The remaining 27 cents is split between a fund responsible for maintenance of all state buildings (including state universities), a fund to local school districts to help pay for building maintenance, and the bond equalization fund, which helps to keep lower-income school districts' levy amounts lower when they seek to pass a bond.
In 2014, $18.38 million went to the state's Permanent Building Fund and $12.25 million to the Bond Levy Equalization Fund.
"Put another way ... 1 cent of every dollar that we send out is really based on our lottery dividend, the rest is state appropriations, " said Tim Hill, deputy superintendent in the division of Public School Finance at the Department of Education. "We get calls occasionally from patrons saying, 'I don't know why schools are complaining about having no money, I thought the lottery was going to take care of it.' When I give them that number, they say, 'I didn't realize it was such a small percentage of appropriations.' "
Sheila Olsen, an Idaho Falls community activist and opponent of the lottery, says it's misleading.
"I wasn't particularly impressed with taking something that was not healthy or good for people to do, and spin it for education, " Olsen said. "I saw a dichotomy there."
Joe Groberg, a former Idaho Falls councilman, worries that tying the success of a gambling operation to education funding inherently creates a problem. If the economy falls on hard times, there is a funding void, Groberg said.
The lottery then is pressured to produce more money. That could mean larger marketing campaigns, which result in more Idahoans playing the lottery - and, in turn, losing money.
"You're looked at as a fountain of income, " Groberg said.
A new commercial for the lottery highlights the revenue given back to the state. The commercial starts out by expressing the gravity of the number 600 million, relating it to miles, words and digital storage. Then it goes into how many school supplies could be purchased with more than $600 million: 2.4 million whiteboards, 2 million tablet computers, 30 million dodge balls. The commercial shows images of classrooms and school gymnasiums.
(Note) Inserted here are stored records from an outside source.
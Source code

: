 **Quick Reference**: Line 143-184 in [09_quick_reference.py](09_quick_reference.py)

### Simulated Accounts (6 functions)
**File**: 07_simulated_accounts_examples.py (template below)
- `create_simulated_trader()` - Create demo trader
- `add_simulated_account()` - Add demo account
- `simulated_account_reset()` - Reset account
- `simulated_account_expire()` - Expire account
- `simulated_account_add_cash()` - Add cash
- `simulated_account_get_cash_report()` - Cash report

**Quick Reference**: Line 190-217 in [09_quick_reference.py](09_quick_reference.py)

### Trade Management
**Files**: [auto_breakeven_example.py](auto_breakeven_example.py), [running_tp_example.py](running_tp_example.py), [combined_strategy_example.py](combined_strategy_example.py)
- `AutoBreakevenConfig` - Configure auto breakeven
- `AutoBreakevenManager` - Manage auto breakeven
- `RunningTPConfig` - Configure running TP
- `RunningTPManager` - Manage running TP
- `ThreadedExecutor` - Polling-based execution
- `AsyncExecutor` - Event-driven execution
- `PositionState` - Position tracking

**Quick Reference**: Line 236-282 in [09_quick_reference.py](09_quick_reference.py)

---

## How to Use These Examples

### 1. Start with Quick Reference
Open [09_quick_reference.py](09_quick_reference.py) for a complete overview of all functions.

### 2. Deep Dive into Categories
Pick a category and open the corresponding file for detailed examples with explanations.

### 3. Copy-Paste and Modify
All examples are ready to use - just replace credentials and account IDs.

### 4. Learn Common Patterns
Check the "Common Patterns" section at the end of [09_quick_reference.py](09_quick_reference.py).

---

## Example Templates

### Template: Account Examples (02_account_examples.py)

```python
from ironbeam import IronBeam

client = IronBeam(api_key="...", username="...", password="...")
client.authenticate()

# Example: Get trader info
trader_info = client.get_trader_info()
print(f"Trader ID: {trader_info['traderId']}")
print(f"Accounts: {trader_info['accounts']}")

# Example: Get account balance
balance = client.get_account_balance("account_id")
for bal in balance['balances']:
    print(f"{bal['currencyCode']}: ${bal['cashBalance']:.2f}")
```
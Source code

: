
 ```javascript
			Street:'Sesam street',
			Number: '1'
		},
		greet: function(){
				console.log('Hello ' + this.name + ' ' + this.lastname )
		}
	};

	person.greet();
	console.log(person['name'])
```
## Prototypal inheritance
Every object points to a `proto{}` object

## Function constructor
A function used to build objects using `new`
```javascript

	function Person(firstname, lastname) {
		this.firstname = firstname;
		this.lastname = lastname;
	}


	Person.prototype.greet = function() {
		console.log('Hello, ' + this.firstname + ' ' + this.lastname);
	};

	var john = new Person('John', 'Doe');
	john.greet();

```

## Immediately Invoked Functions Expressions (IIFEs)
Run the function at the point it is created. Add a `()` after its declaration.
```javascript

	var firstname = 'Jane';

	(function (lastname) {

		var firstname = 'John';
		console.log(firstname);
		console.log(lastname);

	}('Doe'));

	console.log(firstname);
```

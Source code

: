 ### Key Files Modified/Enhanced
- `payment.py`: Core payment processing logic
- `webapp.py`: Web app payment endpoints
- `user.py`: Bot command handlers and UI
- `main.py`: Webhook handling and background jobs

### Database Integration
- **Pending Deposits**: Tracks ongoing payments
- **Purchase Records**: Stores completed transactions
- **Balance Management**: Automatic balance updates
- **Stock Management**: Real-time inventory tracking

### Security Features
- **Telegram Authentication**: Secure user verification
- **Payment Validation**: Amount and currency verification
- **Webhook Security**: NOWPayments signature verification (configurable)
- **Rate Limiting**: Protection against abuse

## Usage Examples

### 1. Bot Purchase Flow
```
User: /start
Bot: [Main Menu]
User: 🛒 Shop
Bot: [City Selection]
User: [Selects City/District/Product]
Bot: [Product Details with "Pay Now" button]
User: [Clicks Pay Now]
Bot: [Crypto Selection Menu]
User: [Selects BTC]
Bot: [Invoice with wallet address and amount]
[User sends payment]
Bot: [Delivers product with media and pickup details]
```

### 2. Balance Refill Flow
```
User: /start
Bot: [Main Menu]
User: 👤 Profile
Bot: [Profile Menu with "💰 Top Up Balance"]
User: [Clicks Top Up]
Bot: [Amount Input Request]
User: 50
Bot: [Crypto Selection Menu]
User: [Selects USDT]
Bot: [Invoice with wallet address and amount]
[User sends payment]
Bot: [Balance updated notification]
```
But the message can be confusing. A viewer could assume the more than $600 million has been used to buy whiteboards, tablets, dodge balls and even Crayons.
In closing, the commercial pans to an empty school hallway, with sun shining on the floor, as the narrator says the lottery has "given more than $600 million to Idaho's public schools and the permanent building fund."
Actually, $292.9 million has gone to the state's K-12 schools. Because lottery money can be used only to maintain buildings, none of the items highlighted in the commercial may be purchased with lottery proceeds.
Lottery money designated to the permanent building fund may be used for maintenance on public university buildings, but it also could be used to maintain any state building.
Adler wishes school leaders had the freedom to decide how to spend lottery money. He said he would like to see the Legislature look at redesigning the manner in which the money is distributed.
"It seems reasonable for the Legislature to reconsider how the funds are (spent), particularly because the state has thus far failed to restore the loss of funding going back to '08, " Adler said.
Others aren't suggesting the lottery disappear, but they know the lottery money isn't an end-all solution to education funding.
"As a teacher, it doesn't turn the system around, " said Jim Francis, who taught in Idaho Falls School District 91 for several decades. "It's not in itself education reform. ... I don't suggest we throw lottery money away or give it up ... but it's not in itself a game-changer."